[Collected data]
+ + + + +
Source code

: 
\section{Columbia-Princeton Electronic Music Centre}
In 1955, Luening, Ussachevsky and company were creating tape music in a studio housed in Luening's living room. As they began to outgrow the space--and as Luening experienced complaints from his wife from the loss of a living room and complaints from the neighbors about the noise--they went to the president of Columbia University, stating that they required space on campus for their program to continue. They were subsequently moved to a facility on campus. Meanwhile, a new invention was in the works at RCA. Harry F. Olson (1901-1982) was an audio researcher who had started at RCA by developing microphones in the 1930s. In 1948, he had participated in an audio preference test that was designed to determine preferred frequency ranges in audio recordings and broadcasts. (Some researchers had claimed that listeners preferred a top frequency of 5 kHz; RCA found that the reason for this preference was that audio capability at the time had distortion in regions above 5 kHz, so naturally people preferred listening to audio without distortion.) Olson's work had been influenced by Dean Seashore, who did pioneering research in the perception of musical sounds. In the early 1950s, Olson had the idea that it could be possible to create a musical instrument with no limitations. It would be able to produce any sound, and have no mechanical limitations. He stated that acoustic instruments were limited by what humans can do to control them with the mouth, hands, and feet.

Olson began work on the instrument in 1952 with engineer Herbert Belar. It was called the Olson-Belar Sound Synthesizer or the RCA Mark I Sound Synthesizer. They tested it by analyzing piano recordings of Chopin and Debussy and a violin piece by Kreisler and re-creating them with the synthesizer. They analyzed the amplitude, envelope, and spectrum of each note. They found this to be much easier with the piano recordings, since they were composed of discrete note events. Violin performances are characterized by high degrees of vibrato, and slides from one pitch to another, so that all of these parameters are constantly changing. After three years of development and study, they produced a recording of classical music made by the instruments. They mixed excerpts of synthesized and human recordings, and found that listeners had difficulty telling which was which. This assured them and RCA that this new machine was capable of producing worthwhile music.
+ + + + +
_TASK GOAL_.
Would you please repeat all the entries exactly as written?

_ANSWER BOX_.
Source code

: 
\section{Columbia-Princeton Electronic Music Centre}
In 1955, Luening, Ussachevsky and company were creating tape music in a studio housed in Luening's living room. As they began to outgrow the space--and as Luening experienced complaints from his wife from the loss of a living room and complaints from the neighbors about the noise--they went to the president of Columbia University, stating that they required space on campus for their program to continue. They were subsequently moved to a facility on campus. Meanwhile, a new invention was in the works at RCA. Harry F. Olson (1901-1982) was an audio researcher who had started at RCA by developing microphones in the 1930s. In 1948, he had participated in an audio preference test that was designed to determine preferred frequency ranges in audio recordings and broadcasts. (Some researchers had claimed that listeners preferred a top frequency of 5 kHz; RCA found that the reason for this preference was that audio capability at the time had distortion in regions above 5 kHz, so naturally people preferred listening to audio without distortion.) Olson's work had been influenced by Dean Seashore, who did pioneering research in the perception of musical sounds. In the early 1950s, Olson had the idea that it could be possible to create a musical instrument with no limitations. It would be able to produce any sound, and have no mechanical limitations. He stated that acoustic instruments were limited by what humans can do to control them with the mouth, hands, and feet.

Olson began work on the instrument in 1952 with engineer Herbert Belar. It was called the Olson-Belar Sound Synthesizer or the RCA Mark I Sound Synthesizer. They tested it by analyzing piano recordings of Chopin and Debussy and a violin piece by Kreisler and re-creating them with the synthesizer. They analyzed the amplitude, envelope, and spectrum of each note. They found this to be much easier with the piano recordings, since they were composed of discrete note events. Violin performances are characterized by high degrees of vibrato, and slides from one pitch to another, so that all of these parameters are constantly changing. After three years of development and study, they produced a recording of classical music made by the instruments. They mixed excerpts of synthesized and human recordings, and found that listeners had difficulty telling which was which. This assured them and RCA that this new machine was capable of producing worthwhile music.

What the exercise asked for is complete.